Molybdenum disulfide (MoS₂) nanosheets embedded in three-dimensional (3D) vertically aligned carbon nanotube arrays (VACNTs) have been fabricated via a simple nebulization-assisted hydrothermal method. The MoS₂/VACNTs possess a highly ordered and uniformly oriented 3D structure with MoS₂ nanosheets adhering strictly to the surface of VACNTs. When evaluated as lithium-ion anode materials, so-obtained MoS₂/VACNTs composites containing 52 wt% MoS₂ exhibit superb electrochemical performances, including high capacity (1078 mA h g⁻¹ at 100 mA g⁻¹ after 1st cycle), good rate capability (789 mA h g⁻¹ at 2000 mA g⁻¹ after 20 cycles), and extremely-excellent cycling stability, for the MoS₂/VACNTs electrode can still deliver a discharge capacity of 512 mA h g⁻¹ after 1000 cycles at 5000 mA g⁻¹, compared with pristine MoS₂ (negligible discharge capacity at the 70th cycle).
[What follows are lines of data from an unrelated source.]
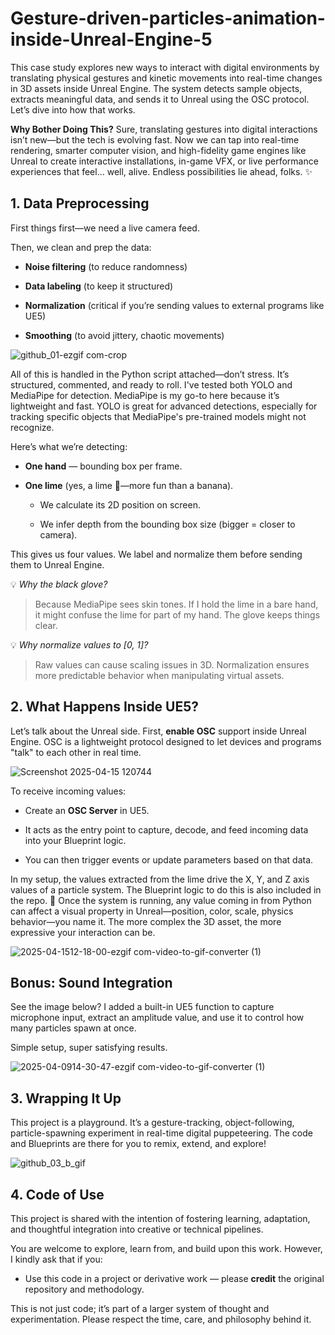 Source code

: # Gesture-driven-particles-animation-inside-Unreal-Engine-5
This case study explores new ways to interact with digital environments by translating physical gestures and kinetic movements into real-time changes in 3D assets inside Unreal Engine. The system detects sample objects, extracts meaningful data, and sends it to Unreal using the OSC protocol. Let’s dive into how that works.

**Why Bother Doing This?**
Sure, translating gestures into digital interactions isn’t new—but the tech is evolving fast. Now we can tap into real-time rendering, smarter computer vision, and high-fidelity game engines like Unreal to create interactive installations, in-game VFX, or live performance experiences that feel... well, alive. Endless possibilities lie ahead, folks. ✨

## 1. Data Preprocessing
First things first—we need a live camera feed.

Then, we clean and prep the data:

* **Noise filtering** (to reduce randomness)

* **Data labeling** (to keep it structured)

* **Normalization** (critical if you’re sending values to external programs like UE5)

* **Smoothing** (to avoid jittery, chaotic movements)

![github_01-ezgif com-crop](https://github.com/user-attachments/assets/f4923e30-5a19-4ac5-baf3-1e72010edcc0)

All of this is handled in the Python script attached—don’t stress. It’s structured, commented, and ready to roll.
I've tested both YOLO and MediaPipe for detection. MediaPipe is my go-to here because it’s lightweight and fast. YOLO is great for advanced detections, especially for tracking specific objects that MediaPipe's pre-trained models might not recognize.

Here’s what we’re detecting:

* **One hand** — bounding box per frame.

* **One lime** (yes, a lime 🍋—more fun than a banana).

  * We calculate its 2D position on screen.

  * We infer depth from the bounding box size (bigger = closer to camera).

This gives us four values. We label and normalize them before sending them to Unreal Engine.

💡 *Why the black glove?*
> Because MediaPipe sees skin tones. If I hold the lime in a bare hand, it might confuse the lime for part of my hand. The glove keeps things clear.

💡 *Why normalize values to [0, 1]?*
> Raw values can cause scaling issues in 3D. Normalization ensures more predictable behavior when manipulating virtual assets.

## 2. What Happens Inside UE5?

Let’s talk about the Unreal side.
First, **enable OSC** support inside Unreal Engine. OSC is a lightweight protocol designed to let devices and programs "talk" to each other in real time.

![Screenshot 2025-04-15 120744](https://github.com/user-attachments/assets/abd81f34-3e0a-46e5-94cd-304a74831098)

To receive incoming values:

* Create an **OSC Server** in UE5.

* It acts as the entry point to capture, decode, and feed incoming data into your Blueprint logic.

* You can then trigger events or update parameters based on that data.

In my setup, the values extracted from the lime drive the X, Y, and Z axis values of a particle system. The Blueprint logic to do this is also included in the repo. 🧩
Once the system is running, any value coming in from Python can affect a visual property in Unreal—position, color, scale, physics behavior—you name it. The more complex the 3D asset, the more expressive your interaction can be. 

![2025-04-1512-18-00-ezgif com-video-to-gif-converter (1)](https://github.com/user-attachments/assets/88c37293-cfb6-4d82-9c25-577db7151d4f)

## Bonus: Sound Integration

See the image below? I added a built-in UE5 function to capture microphone input, extract an amplitude value, and use it to control how many particles spawn at once.

Simple setup, super satisfying results.

![2025-04-0914-30-47-ezgif com-video-to-gif-converter (1)](https://github.com/user-attachments/assets/08ac0741-436c-47ca-8433-d23388ea6d57)

## 3. Wrapping It Up

This project is a playground. It’s a gesture-tracking, object-following, particle-spawning experiment in real-time digital puppeteering. The code and Blueprints are there for you to remix, extend, and explore!

![github_03_b_gif](https://github.com/user-attachments/assets/6be5486d-caaa-4fe8-a8a0-e75aa474fba4)

## 4. Code of Use

This project is shared with the intention of fostering learning, adaptation, and thoughtful integration into creative or technical pipelines.

You are welcome to explore, learn from, and build upon this work. However, I kindly ask that if you:

 - Use this code in a project or derivative work — please **credit** the original repository and methodology.

This is not just code; it’s part of a larger system of thought and experimentation. Please respect the time, care, and philosophy behind it.



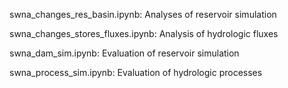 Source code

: swna_changes_res_basin.ipynb: Analyses of reservoir simulation
    
swna_changes_stores_fluxes.ipynb: Analysis of hydrologic fluxes
    
swna_dam_sim.ipynb: Evaluation of reservoir simulation

swna_process_sim.ipynb: Evaluation of hydrologic processes





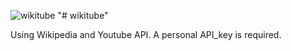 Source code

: ![wikitube](https://user-images.githubusercontent.com/71779002/122967395-16bbed00-d393-11eb-8510-174a9f4db796.jpg)
"# wikitube" 

Using Wikipedia and Youtube API.
A personal API_key is required.
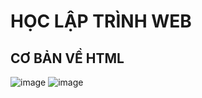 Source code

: # HỌC LẬP TRÌNH WEB

## CƠ BẢN VỀ HTML

![image](https://github.com/HungHyperX/LearnWebDevFromStart/assets/131465286/3c47d713-7df6-4b2a-b0c4-ba2adbf5d0d9)
![image](https://github.com/HungHyperX/LearnWebDevFromStart/assets/131465286/e3f81ee6-0181-42ad-a359-dfb4f492b9a0)

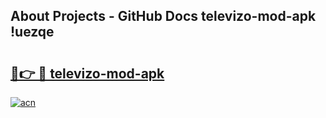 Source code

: ## About Projects - GitHub Docs televizo-mod-apk !uezqe

# <h2><a href="https://andorid.site?title=televizo-mod-apk&ref=13PRO">🔗👉 🔴 televizo-mod-apk</a></h2>

[![acn](https://github.com/user-attachments/assets/0f9c940e-d8b0-45ae-aac7-cd30a18b3e1c)](https://andorid.site?title=televizo-mod-apk&ref=13PRO)

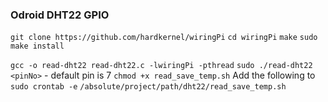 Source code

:### Odroid DHT22 GPIO
`git clone https://github.com/hardkernel/wiringPi`
`cd wiringPi`
`make`
`sudo make install`

`gcc -o read-dht22 read-dht22.c -lwiringPi -pthread`
`sudo ./read-dht22 <pinNo>`     - default pin is 7
`chmod +x read_save_temp.sh`
Add the following to `sudo crontab -e` `/absolute/project/path/dht22/read_save_temp.sh`
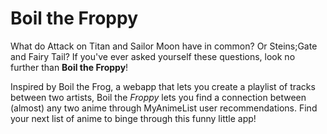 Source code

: # Boil the Froppy

What do Attack on Titan and Sailor Moon have in common? Or Steins;Gate and Fairy Tail? If you've ever asked yourself these questions, look no further than **Boil the Froppy**! 

Inspired by Boil the Frog, a webapp that lets you create a playlist of tracks between two artists, Boil the _Froppy_ lets you find a connection between (almost) any two anime through MyAnimeList user recommendations. Find your next list of anime to binge through this funny little app! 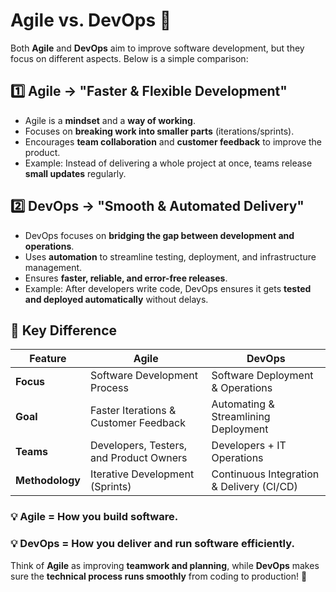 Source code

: # Agile vs. DevOps 🚀

Both **Agile** and **DevOps** aim to improve software development, but they focus on different aspects. Below is a simple comparison:

## 1️⃣ Agile → "Faster & Flexible Development"
- Agile is a **mindset** and a **way of working**.
- Focuses on **breaking work into smaller parts** (iterations/sprints).
- Encourages **team collaboration** and **customer feedback** to improve the product.
- Example: Instead of delivering a whole project at once, teams release **small updates** regularly.

## 2️⃣ DevOps → "Smooth & Automated Delivery"
- DevOps focuses on **bridging the gap between development and operations**.
- Uses **automation** to streamline testing, deployment, and infrastructure management.
- Ensures **faster, reliable, and error-free releases**.
- Example: After developers write code, DevOps ensures it gets **tested and deployed automatically** without delays.

## 🔑 Key Difference
| Feature  | Agile  | DevOps  |
|----------|--------|---------|
| **Focus** | Software Development Process | Software Deployment & Operations |
| **Goal** | Faster Iterations & Customer Feedback | Automating & Streamlining Deployment |
| **Teams** | Developers, Testers, and Product Owners | Developers + IT Operations |
| **Methodology** | Iterative Development (Sprints) | Continuous Integration & Delivery (CI/CD) |

### 💡 **Agile = How you build software.**  
### 💡 **DevOps = How you deliver and run software efficiently.**  

Think of **Agile** as improving **teamwork and planning**, while **DevOps** makes sure the **technical process runs smoothly** from coding to production! 🚀
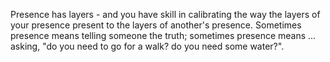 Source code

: Presence has layers - and you have skill in calibrating the way the layers of your presence present to the layers of another's presence. Sometimes presence means telling someone the truth; sometimes presence means ... asking, "do you need to go for a walk? do you need some water?".
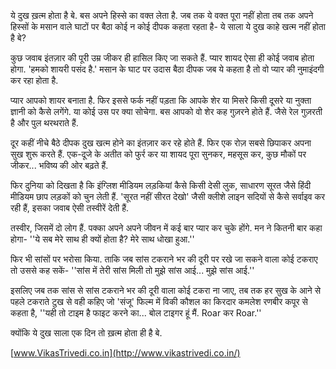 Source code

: ये दुख ख़त्म होता है बे. बस अपने हिस्से का वक्त लेता है. जब तक ये वक्त पूरा नहीं होता तब तक अपने हिस्सों के मसान वाले घाटों पर बैठा कोई न कोई दीपक कहता रहता है- ये साला ये दुख काहे खत्म नहीं होता है बे?

कुछ जवाब इंतज़ार की पूरी उम्र जीकर ही हासिल किए जा सकते हैं. प्यार शायद ऐसा ही कोई जवाब होता होगा. 'हमको शायरी पसंद है.' मसान के घाट पर उदास बैठा दीपक जब ये कहता है तो वो प्यार की नुमाइंदगी कर रहा होता है.

प्यार आपको शायर बनाता है. फिर इससे फर्क नहीं पड़ता कि आपके शेर या मिसरे किसी दूसरे या नुक्ता ज्ञानी को कैसे लगेंगे. या कोई उस पर क्या सोचेगा. बस आपको वो शेर कह गुज़रने होते हैं. जैसे रेल गुज़रती है और पुल थरथराते हैं.

दूर कहीं नीचे बैठे दीपक दुख खत्म होने का इंतज़ार कर रहे होते हैं. फिर एक रोज़ सबसे छिपाकर अपना सुख शुरू करते हैं. एक-दूजे के अतीत को फुर्र कर या शायद पूरा सुनकर, महसूस कर, कुछ मौकों पर जीकर... भविष्य की ओर बढ़ते हैं.

फिर दुनिया को दिखता है कि इंग्लिश मीडियम लड़कियां कैसे किसी देसी लुक, साधारण सूरत जैसे हिंदी मीडियम छाप लड़कों को चुन लेती हैं. 'सूरत नहीं सीरत देखो' जैसी क्लीशे लाइन सदियों से कैसे सर्वाइव कर रही हैं, इसका जवाब ऐसी तस्वीरें देती हैं.

तस्वीर, जिसमें दो लोग हैं. पक्का अपने अपने जीवन में कई बार प्यार कर चुके होंगे. मन ने कितनी बार कहा होगा- ''ये सब मेरे साथ ही क्यों होता है? मेरे साथ धोखा हुआ.''

फिर भी सांसों पर भरोसा किया. ताकि जब सांस टकराने भर की दूरी पर रखे जा सकने वाला कोई टकराए तो उससे कह सकें- ''सांस में तेरी सांस मिली तो मुझे सांस आई... मुझे सांस आई.''

इसलिए जब तक सांस से सांस टकराने भर की दूरी वाला कोई टकरा ना जाए, तब तक हर सुख के आने से पहले टकराते टुख से वही कहिए जो 'संजू' फिल्म में विकी कौशल का किरदार कमलेश रणबीर कपूर से कहता है, ''यही तो टाइम है फाइट करने का... बोल टाइगर हूं मैं. Roar कर Roar.''

क्योंकि ये दुख साला एक दिन तो ख़त्म होता ही है बे.

[www.VikasTrivedi.co.in](http://www.vikastrivedi.co.in/)


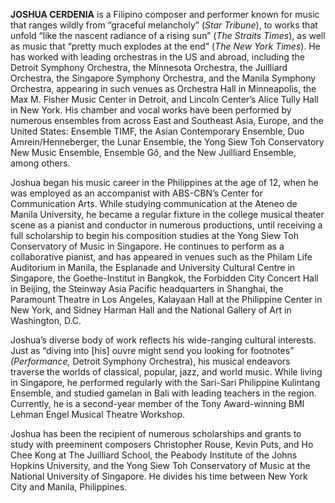 **JOSHUA CERDENIA** is a Filipino composer and performer known for music that ranges wildly from “graceful melancholy” (_Star Tribune_), to works that unfold “like the nascent radiance of a rising sun” (_The Straits Times_), as well as music that “pretty much explodes at the end” (_The New York Times_). He has worked with leading orchestras in the US and abroad, including the Detroit Symphony Orchestra, the Minnesota Orchestra, the Juilliard Orchestra, the Singapore Symphony Orchestra, and the Manila Symphony Orchestra, appearing in such venues as Orchestra Hall in Minneapolis, the Max M. Fisher Music Center in Detroit, and Lincoln Center’s Alice Tully Hall in New York. His chamber and vocal works have been performed by numerous ensembles from across East and Southeast Asia, Europe, and the United States: Ensemble TIMF, the Asian Contemporary Ensemble, Duo Amrein/Henneberger, the Lunar Ensemble, the Yong Siew Toh Conservatory New Music Ensemble, Ensemble Gô, and the New Juilliard Ensemble, among others.

Joshua began his music career in the Philippines at the age of 12, when he was employed as an accompanist with ABS-CBN’s Center for Communication Arts. While studying communication at the Ateneo de Manila University, he became a regular fixture in the college musical theater scene as a pianist and conductor in numerous productions, until receiving a full scholarship to begin his composition studies at the Yong Siew Toh Conservatory of Music in Singapore. He continues to perform as a collaborative pianist, and has appeared in venues such as the Philam Life Auditorium in Manila, the Esplanade and University Cultural Centre in Singapore, the Goethe-Institut in Bangkok, the Forbidden City Concert Hall in Beijing, the Steinway Asia Pacific headquarters in Shanghai, the Paramount Theatre in Los Angeles, Kalayaan Hall at the Philippine Center in New York, and Sidney Harman Hall and the National Gallery of Art in Washington, D.C.

Joshua’s diverse body of work reflects his wide-ranging cultural interests. Just as “diving into \[his\] ouvre might send you looking for footnotes” _(Performance,_ Detroit Symphony Orchestra), his musical endeavors traverse the worlds of classical, popular, jazz, and world music. While living in Singapore, he performed regularly with the Sari-Sari Philippine Kulintang Ensemble, and studied gamelan in Bali with leading teachers in the region. Currently, he is a second-year member of the Tony Award-winning BMI Lehman Engel Musical Theatre Workshop.

Joshua has been the recipient of numerous scholarships and grants to study with preeminent composers Christopher Rouse, Kevin Puts, and Ho Chee Kong at The Juilliard School, the Peabody Institute of the Johns Hopkins University, and the Yong Siew Toh Conservatory of Music at the National University of Singapore. He divides his time between New York City and Manila, Philippines. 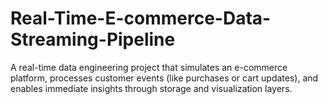 # Real-Time-E-commerce-Data-Streaming-Pipeline
A real-time data engineering project that simulates an e-commerce platform, processes customer events (like purchases or cart updates), and enables immediate insights through storage and visualization layers.
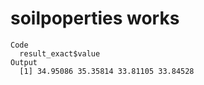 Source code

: # soilpoperties works

    Code
      result_exact$value
    Output
      [1] 34.95086 35.35814 33.81105 33.84528

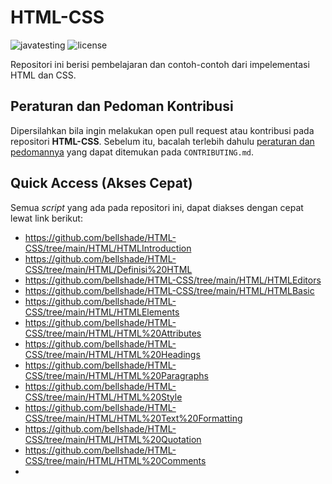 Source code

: # HTML-CSS

![javatesting](https://img.shields.io/github/workflow/status/bellshade/Java/build%20java?style=for-the-badge)
![license](https://img.shields.io/github/license/bellshade/javaAlgorithm?style=for-the-badge)

Repositori ini berisi pembelajaran dan contoh-contoh dari impelementasi HTML dan CSS.

## Peraturan dan Pedoman Kontribusi

Dipersilahkan bila ingin melakukan open pull request atau kontribusi pada repositori **HTML-CSS**. Sebelum itu, bacalah terlebih dahulu [peraturan dan pedomannya](CONTRIBUTING.md) yang dapat ditemukan pada `CONTRIBUTING.md`.

## Quick Access (Akses Cepat)

Semua _script_ yang ada pada repositori ini, dapat diakses dengan cepat lewat link berikut:
- https://github.com/bellshade/HTML-CSS/tree/main/HTML/HTMLIntroduction
- https://github.com/bellshade/HTML-CSS/tree/main/HTML/Definisi%20HTML
- https://github.com/bellshade/HTML-CSS/tree/main/HTML/HTMLEditors
- https://github.com/bellshade/HTML-CSS/tree/main/HTML/HTMLBasic
- https://github.com/bellshade/HTML-CSS/tree/main/HTML/HTMLElements
- https://github.com/bellshade/HTML-CSS/tree/main/HTML/HTML%20Attributes
- https://github.com/bellshade/HTML-CSS/tree/main/HTML/HTML%20Headings
- https://github.com/bellshade/HTML-CSS/tree/main/HTML/HTML%20Paragraphs
- https://github.com/bellshade/HTML-CSS/tree/main/HTML/HTML%20Style
- https://github.com/bellshade/HTML-CSS/tree/main/HTML/HTML%20Text%20Formatting
- https://github.com/bellshade/HTML-CSS/tree/main/HTML/HTML%20Quotation
- https://github.com/bellshade/HTML-CSS/tree/main/HTML/HTML%20Comments
- 
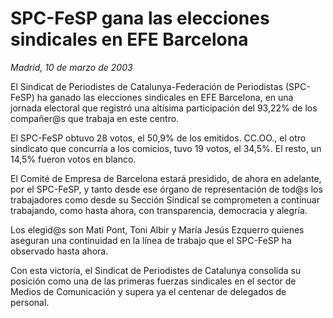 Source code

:# SPC-FeSP gana las elecciones sindicales en EFE Barcelona

*Madrid, 10 de marzo de 2003*

El Sindicat de Periodistes de Catalunya-Federación de Periodistas (SPC-FeSP) ha ganado las elecciones sindicales en EFE Barcelona, en una jornada electoral que registró una altísima participación del 93,22% de los compañer@s que trabaja en este centro.

El SPC-FeSP obtuvo 28 votos, el 50,9% de los emitidos. CC.OO., el otro sindicato que concurría a los comicios, tuvo 19 votos, el 34,5%. El resto, un 14,5% fueron votos en blanco.

El Comité de Empresa de Barcelona estará presidido, de ahora en adelante, por el SPC-FeSP, y tanto desde ese órgano de representación de tod@s los trabajadores como desde su Sección Sindical se comprometen a continuar trabajando, como hasta ahora, con transparencia, democracia y alegría.

Los elegid@s son Mati Pont, Toni Albir y María Jesús Ezquerro quienes aseguran una continuidad en la línea de trabajo que el SPC-FeSP ha observado hasta ahora.

Con esta victoria, el Sindicat de Periodistes de Catalunya consolida su posición como una de las primeras fuerzas sindicales en el sector de Medios de Comunicación y supera ya el centenar de delegados de personal.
Such high electrical properties can mainly be attributed to the unique well-directed pore-morphology which provides low-resistant shortest diffusion pathways upon the high-conductive VACNTs to accelerate ion/electron movement. Moreover, the elastic spare-space inside/outside VACNTs as a buffer factor effectively restrains large volumetric change from MoS₂ during the charge/discharge process. It can be determined that such a structure is attractive to achieve extremely-excellent cycling stability lithium-ion anodes.